[Plain-text document sources]

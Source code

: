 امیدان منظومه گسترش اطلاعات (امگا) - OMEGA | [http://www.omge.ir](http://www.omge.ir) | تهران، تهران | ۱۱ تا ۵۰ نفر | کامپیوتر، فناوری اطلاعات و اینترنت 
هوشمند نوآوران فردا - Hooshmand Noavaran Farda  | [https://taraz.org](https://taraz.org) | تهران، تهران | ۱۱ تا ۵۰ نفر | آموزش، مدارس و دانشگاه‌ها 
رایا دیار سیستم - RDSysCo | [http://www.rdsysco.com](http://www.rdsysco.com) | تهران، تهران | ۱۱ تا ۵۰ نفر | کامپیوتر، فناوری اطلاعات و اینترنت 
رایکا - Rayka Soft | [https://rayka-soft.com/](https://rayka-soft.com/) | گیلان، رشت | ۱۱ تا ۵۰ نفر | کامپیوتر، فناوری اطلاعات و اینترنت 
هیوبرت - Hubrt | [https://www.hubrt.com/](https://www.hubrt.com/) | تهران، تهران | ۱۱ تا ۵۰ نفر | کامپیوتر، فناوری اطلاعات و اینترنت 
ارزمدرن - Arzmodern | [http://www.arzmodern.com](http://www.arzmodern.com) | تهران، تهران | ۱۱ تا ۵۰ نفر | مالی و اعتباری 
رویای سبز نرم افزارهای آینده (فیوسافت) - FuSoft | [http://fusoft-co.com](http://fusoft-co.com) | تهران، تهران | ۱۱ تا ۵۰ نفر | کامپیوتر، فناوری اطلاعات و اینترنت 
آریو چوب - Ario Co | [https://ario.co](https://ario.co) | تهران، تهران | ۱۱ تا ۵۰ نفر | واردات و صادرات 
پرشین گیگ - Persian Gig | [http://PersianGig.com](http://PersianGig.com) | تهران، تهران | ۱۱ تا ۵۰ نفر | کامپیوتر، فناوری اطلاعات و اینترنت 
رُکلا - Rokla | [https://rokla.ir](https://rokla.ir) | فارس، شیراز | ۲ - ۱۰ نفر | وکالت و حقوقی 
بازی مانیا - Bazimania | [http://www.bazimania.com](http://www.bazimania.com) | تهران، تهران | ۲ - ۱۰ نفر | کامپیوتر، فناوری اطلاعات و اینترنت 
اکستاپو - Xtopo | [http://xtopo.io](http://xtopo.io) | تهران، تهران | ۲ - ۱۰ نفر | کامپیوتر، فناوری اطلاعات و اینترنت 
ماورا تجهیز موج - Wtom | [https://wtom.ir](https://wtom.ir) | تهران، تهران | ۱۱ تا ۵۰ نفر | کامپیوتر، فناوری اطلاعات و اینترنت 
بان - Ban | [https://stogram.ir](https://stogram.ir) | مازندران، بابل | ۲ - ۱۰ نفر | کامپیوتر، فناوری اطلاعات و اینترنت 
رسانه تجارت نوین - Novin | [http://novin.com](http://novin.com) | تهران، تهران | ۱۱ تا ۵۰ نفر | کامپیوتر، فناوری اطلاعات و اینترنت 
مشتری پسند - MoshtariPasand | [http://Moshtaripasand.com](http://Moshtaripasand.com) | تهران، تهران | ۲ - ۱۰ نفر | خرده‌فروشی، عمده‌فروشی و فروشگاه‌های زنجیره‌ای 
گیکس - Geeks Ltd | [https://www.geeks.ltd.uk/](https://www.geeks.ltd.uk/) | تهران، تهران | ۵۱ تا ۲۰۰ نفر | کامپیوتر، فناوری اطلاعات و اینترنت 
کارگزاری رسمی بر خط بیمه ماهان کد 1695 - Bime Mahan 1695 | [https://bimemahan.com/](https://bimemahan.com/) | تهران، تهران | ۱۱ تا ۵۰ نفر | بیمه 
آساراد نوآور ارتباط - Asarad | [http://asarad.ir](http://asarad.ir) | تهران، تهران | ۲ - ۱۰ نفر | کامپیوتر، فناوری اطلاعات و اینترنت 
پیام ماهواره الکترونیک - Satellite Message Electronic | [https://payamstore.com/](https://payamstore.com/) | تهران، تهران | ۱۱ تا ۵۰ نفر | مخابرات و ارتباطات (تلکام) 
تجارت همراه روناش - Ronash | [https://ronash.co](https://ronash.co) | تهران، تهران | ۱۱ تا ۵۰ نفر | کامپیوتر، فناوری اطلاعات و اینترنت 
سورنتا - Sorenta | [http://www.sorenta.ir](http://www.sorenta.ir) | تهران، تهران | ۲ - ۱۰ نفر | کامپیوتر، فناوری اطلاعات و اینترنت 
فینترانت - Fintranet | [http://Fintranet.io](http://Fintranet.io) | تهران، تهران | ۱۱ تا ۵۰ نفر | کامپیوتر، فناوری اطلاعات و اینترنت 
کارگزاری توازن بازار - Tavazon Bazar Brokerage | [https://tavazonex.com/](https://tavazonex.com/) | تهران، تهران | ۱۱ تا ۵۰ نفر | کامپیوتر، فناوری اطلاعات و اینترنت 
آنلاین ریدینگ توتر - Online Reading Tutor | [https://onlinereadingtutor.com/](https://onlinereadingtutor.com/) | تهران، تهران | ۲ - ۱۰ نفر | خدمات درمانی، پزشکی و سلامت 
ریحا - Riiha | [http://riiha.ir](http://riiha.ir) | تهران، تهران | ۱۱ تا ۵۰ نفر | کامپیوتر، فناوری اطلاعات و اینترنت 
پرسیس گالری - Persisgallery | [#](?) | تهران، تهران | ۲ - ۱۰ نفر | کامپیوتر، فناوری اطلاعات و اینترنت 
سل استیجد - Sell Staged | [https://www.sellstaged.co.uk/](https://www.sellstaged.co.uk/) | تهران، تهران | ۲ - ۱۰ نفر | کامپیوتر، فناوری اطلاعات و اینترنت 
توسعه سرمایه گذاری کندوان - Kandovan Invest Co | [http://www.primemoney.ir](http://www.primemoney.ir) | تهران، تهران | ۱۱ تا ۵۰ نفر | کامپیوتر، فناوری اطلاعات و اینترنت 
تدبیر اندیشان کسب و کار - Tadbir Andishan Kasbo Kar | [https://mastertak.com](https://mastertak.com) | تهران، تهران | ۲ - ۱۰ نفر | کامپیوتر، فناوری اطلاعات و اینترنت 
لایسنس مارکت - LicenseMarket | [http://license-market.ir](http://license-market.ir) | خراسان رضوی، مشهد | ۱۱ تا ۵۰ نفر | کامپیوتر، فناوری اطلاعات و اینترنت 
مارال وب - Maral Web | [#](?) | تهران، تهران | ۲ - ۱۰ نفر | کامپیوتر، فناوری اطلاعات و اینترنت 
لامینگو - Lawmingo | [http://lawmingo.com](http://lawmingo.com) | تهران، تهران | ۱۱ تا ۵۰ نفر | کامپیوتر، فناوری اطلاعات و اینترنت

INSTRUCTIONS FOR THE TASK>
Please print, exactly and with nothing else, the lines from the first line of the entries through the line containing "آریو چوب - Ario".

SOLUTION TO THIS TASK>
Source code

: امیدان منظومه گسترش اطلاعات (امگا) - OMEGA | [http://www.omge.ir](http://www.omge.ir) | تهران، تهران | ۱۱ تا ۵۰ نفر | کامپیوتر، فناوری اطلاعات و اینترنت 
هوشمند نوآوران فردا - Hooshmand Noavaran Farda  | [https://taraz.org](https://taraz.org) | تهران، تهران | ۱۱ تا ۵۰ نفر | آموزش، مدارس و دانشگاه‌ها 
رایا دیار سیستم - RDSysCo | [http://www.rdsysco.com](http://www.rdsysco.com) | تهران، تهران | ۱۱ تا ۵۰ نفر | کامپیوتر، فناوری اطلاعات و اینترنت 
رایکا - Rayka Soft | [https://rayka-soft.com/](https://rayka-soft.com/) | گیلان، رشت | ۱۱ تا ۵۰ نفر | کامپیوتر، فناوری اطلاعات و اینترنت 
هیوبرت - Hubrt | [https://www.hubrt.com/](https://www.hubrt.com/) | تهران، تهران | ۱۱ تا ۵۰ نفر | کامپیوتر، فناوری اطلاعات و اینترنت 
ارزمدرن - Arzmodern | [http://www.arzmodern.com](http://www.arzmodern.com) | تهران، تهران | ۱۱ تا ۵۰ نفر | مالی و اعتباری 
رویای سبز نرم افزارهای آینده (فیوسافت) - FuSoft | [http://fusoft-co.com](http://fusoft-co.com) | تهران، تهران | ۱۱ تا ۵۰ نفر | کامپیوتر، فناوری اطلاعات و اینترنت 
آریو چوب - Ario Co | [https://ario.co](https://ario.co) | تهران، تهران | ۱۱ تا ۵۰ نفر | واردات و صادرات 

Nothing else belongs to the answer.